This chapter focuses on four famous clothier families, whose members amassed huge fortunes and left lasting legacies to their communities. Thomas Paycocke of Coggeshall in Essex, who came from a family of butchers and cloth-makers, created a magnificent house which is now a National Trust property. The Springs were three generations of clothiers, all called Thomas, whose wealth made Lavenham in Suffolk one of the richest towns in England in 1524, and who were major contributors to the rebuilding of Lavenham parish church. Father and son John Winchcombe I and II of Newbury occupied a substantial house within the town, were large-scale producers of kerseys, and were commemorated a generation later in Thomas Deloney's poem ‘Jack of Newbury’. William Stumpe set up looms in the buildings of the former abbey in Malmesbury, and gave the abbey church to become the town's parish church.
THOMAS PAYCOCKE OF COGGESHALL
For his beautiful house still stood in West Street, opposite the vicarage, and was the delight of all who saw it. It stands there still, and looking upon it to-day, and thinking of Thomas Paycocke who once dwelt in it, do there not come to mind the famous words of Ecclesiasticus? ‘Let us now praise famous men and our fathers that begat us …’
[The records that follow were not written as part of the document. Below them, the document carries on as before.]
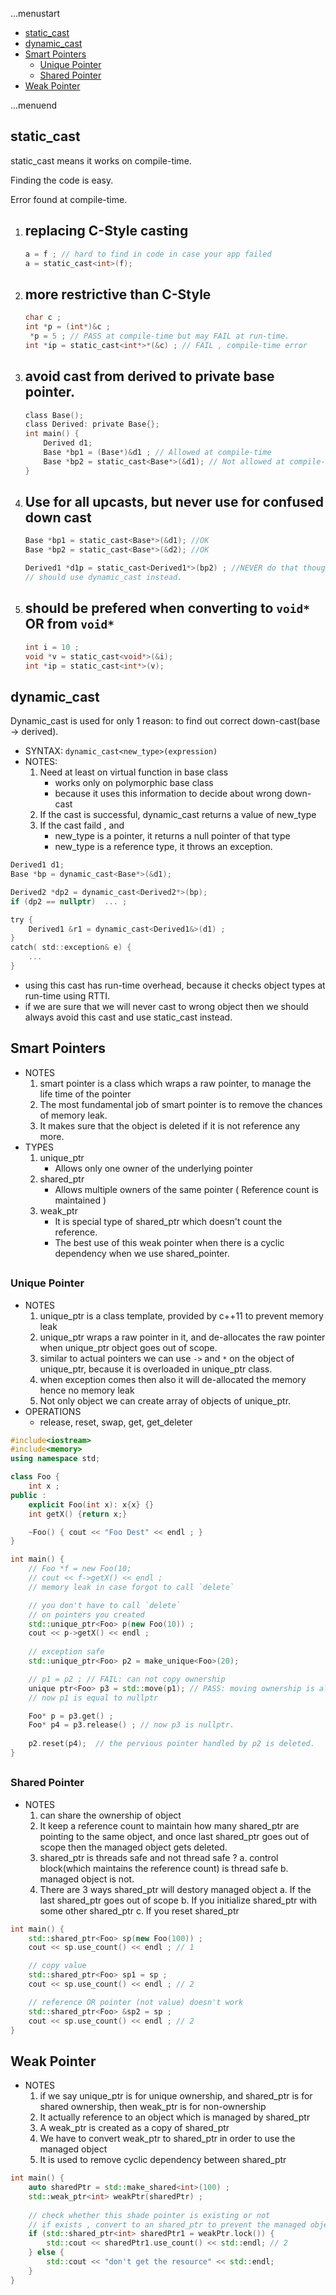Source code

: ...menustart

 - [static_cast](#7788e276172dacc2d8d33631b670d026)
 - [dynamic_cast](#fe9be20b5d842a2d5963b97405c48505)
 - [Smart Pointers](#132ccb2c923b36fd08733ec8f59196f0)
     - [Unique Pointer](#a8b9a57e98c9268264fa808b175965f8)
     - [Shared Pointer](#75880725e5db6e3d8e78a307329a85c5)
 - [Weak Pointer](#48b3c31e5708bb24903988d567528fd3)

...menuend


<h2 id="7788e276172dacc2d8d33631b670d026"></h2>


## static_cast

static_cast means it works on compile-time.  

Finding the code is easy. 

Error found at compile-time.

1. replacing C-Style casting 
    - 
    ```c
    a = f ; // hard to find in code in case your app failed
    a = static_cast<int>(f);
    ```
2. more restrictive than C-Style
    - 
    ```c
    char c ;
    int *p = (int*)&c ;
     *p = 5 ; // PASS at compile-time but may FAIL at run-time.
    int *ip = static_cast<int*>*(&c) ; // FAIL , compile-time error
    ```
3. avoid cast from derived to private base pointer.
    - 
    ```c
    class Base();
    class Derived: private Base{};
    int main() {
        Derived d1;
        Base *bp1 = (Base*)&d1 ; // Allowed at compile-time
        Base *bp2 = static_cast<Base*>(&d1); // Not allowed at compile-time
    }
    ```
3. Use for all upcasts, but never use for confused down cast
    - 
    ```c
    Base *bp1 = static_cast<Base*>(&d1); //OK
    Base *bp2 = static_cast<Base*>(&d2); //OK

    Derived1 *d1p = static_cast<Derived1*>(bp2) ; //NEVER do that though compiling ok
    // should use dynamic_cast instead.
    ```
4. should be prefered when converting to `void*` OR from `void*`
    - 
    ```c
    int i = 10 ;
    void *v = static_cast<void*>(&i);
    int *ip = static_cast<int*>(v);
    ```


<h2 id="fe9be20b5d842a2d5963b97405c48505"></h2>


## dynamic_cast

Dynamic_cast is used for only 1 reason:  to find out correct down-cast(base -> derived).

- SYNTAX: `dynamic_cast<new_type>(expression)`
- NOTES:
    1. Need at least on virtual function in base class
        - works only on polymorphic base class
        - because it uses this information to decide about wrong down-cast
    2. If the cast is successful, dynamic_cast returns a value of new_type
    3. If the cast faild , and 
        - new_type is a pointer, it returns a null pointer of that type
        - new_type is a reference type, it throws an exception.


```c
Derived1 d1;
Base *bp = dynamic_cast<Base*>(&d1);

Derived2 *dp2 = dynamic_cast<Derived2*>(bp);
if (dp2 == nullptr)  ... ;

try {
    Derived1 &r1 = dynamic_cast<Derived1&>(d1) ;  
}
catch( std::exception& e) {
    ...
}
```

- using this cast has run-time overhead, because it checks object types at run-time using RTTI.
- if we are sure that we will never cast to wrong object then we should always avoid this cast and use static_cast instead.

<h2 id="132ccb2c923b36fd08733ec8f59196f0"></h2>


## Smart Pointers

- NOTES
    1. smart pointer is a class which wraps a raw pointer, to manage the life time of the pointer
    2. The most fundamental job of smart pointer is to remove the chances of memory leak.
    3. It makes sure that the object is deleted if it is not reference any more.
- TYPES
    1. unique_ptr
        - Allows only one owner of the underlying pointer
    2. shared_ptr
        - Allows multiple owners of the same pointer ( Reference count is maintained )
    3. weak_ptr
        - It is special type of shared_ptr which doesn't count the reference.
        - The best use of this weak pointer when there is a cyclic dependency when we use shared_pointer. 


<h2 id="a8b9a57e98c9268264fa808b175965f8"></h2>


### Unique Pointer 

- NOTES
    1. unique_ptr is a class template, provided by c++11 to prevent memory leak
    2. unique_ptr wraps a raw pointer in it, and de-allocates the raw pointer when unique_ptr object goes out of scope.
    3. similar to actual pointers we can use `->` and `*` on the object of unique_ptr, because it is overloaded in unique_ptr class.
    4. when exception comes then also it will de-allocated the memory hence no memory leak
    5. Not only object we can create array of objects of unique_ptr.
- OPERATIONS
    - release, reset, swap, get, get_deleter


```cpp
#include<iostream>
#include<memory>
using namespace std;

class Foo {
    int x ;
public :
    explicit Foo(int x): x{x} {}
    int getX() {return x;}

    ~Foo() { cout << "Foo Dest" << endl ; }
}

int main() {
    // Foo *f = new Foo(10;
    // cout << f->getX() << endl ;
    // memory leak in case forgot to call `delete`

    // you don't have to call `delete` 
    // on pointers you created 
    std::unique_ptr<Foo> p(new Foo(10)) ;
    cout << p->getX() << endl ;
    
    // exception safe
    std::unique_ptr<Foo> p2 = make_unique<Foo>(20); 

    // p1 = p2 ; // FAIL: can not copy ownership
    unique ptr<Foo> p3 = std::move(p1); // PASS: moving ownership is allowed. 
    // now p1 is equal to nullptr

    Foo* p = p3.get() ;
    Foo* p4 = p3.release() ; // now p3 is nullptr.
    
    p2.reset(p4);  // the pervious pointer handled by p2 is deleted.
}
```


<h2 id="75880725e5db6e3d8e78a307329a85c5"></h2>


### Shared Pointer 

- NOTES
    1. can share the ownership of object
    2. It keep a reference count to maintain how many shared_ptr are pointing to the same object, and once last shared_ptr goes out of scope then the managed object gets deleted.
    3. shared_ptr is threads safe and not thread safe ?
        a. control block(which maintains the reference count) is thread safe 
        b. managed object is not.
    4. There are 3 ways shared_ptr will destory managed object 
        a. If the last shared_ptr goes out of scope
        b. If you initialize shared_ptr with some other shared_ptr
        c. If you reset shared_ptr


```cpp
int main() {
    std::shared_ptr<Foo> sp(new Foo(100)) ;
    cout << sp.use_count() << endl ; // 1

    // copy value
    std::shared_ptr<Foo> sp1 = sp ;
    cout << sp.use_count() << endl ; // 2

    // reference OR pointer (not value) doesn't work 
    std::shared_ptr<Foo> &sp2 = sp ;
    cout << sp.use_count() << endl ; // 2
}
```

<h2 id="48b3c31e5708bb24903988d567528fd3"></h2>


## Weak Pointer 

- NOTES
    1. if we say unique_ptr is for unique ownership, and shared_ptr is for shared ownership, then weak_ptr is for non-ownership 
    2. It actually reference to an object which is managed by shared_ptr
    3. A weak_ptr is created as a copy of shared_ptr
    4. We have to convert weak_ptr to shared_ptr in order to use the managed object
    5. It is used to remove cyclic dependency between shared_ptr


```cpp
int main() {
    auto sharedPtr = std::make_shared<int>(100) ;
    std::weak_ptr<int> weakPtr(sharedPtr) ;
    
    // check whether this shade pointer is existing or not 
    // if exists , convert to an shared_ptr to prevent the managed object from deallocation.
    if (std::shared_ptr<int> sharedPtr1 = weakPtr.lock()) {
        std::cout << sharedPtr1.use_count() << std::endl; // 2 
    } else {
        std::cout << "don't get the resource" << std::endl;
    }
}
```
Eileen Power, ‘Thomas Paycocke of Coggeshall’ (1924)With the pride and ostentation of a peacock, Thomas Paycocke's ornate timber-framed house at Coggeshall still catches the eye, five centuries after its construction (Plate VIII). The metaphor is apt as the family name Paycocke was variously spelt Peaycocke, Pecock, and Peacock, and this may be the species of bird carved on the exterior of his house. Indeed his merchant's mark, which also decorates the house, although described variously as a trefoil of pearls or berries, a two-stemmed clover, or an ermine tail, might, with a stretch of the imagination, be a stylised representation of peacock feathers (Plate 14). Paycocke's house has attracted generations of admirers, including Noel Buxton, who restored the property to its original timbered appearance and presented it to the National Trust in 1920.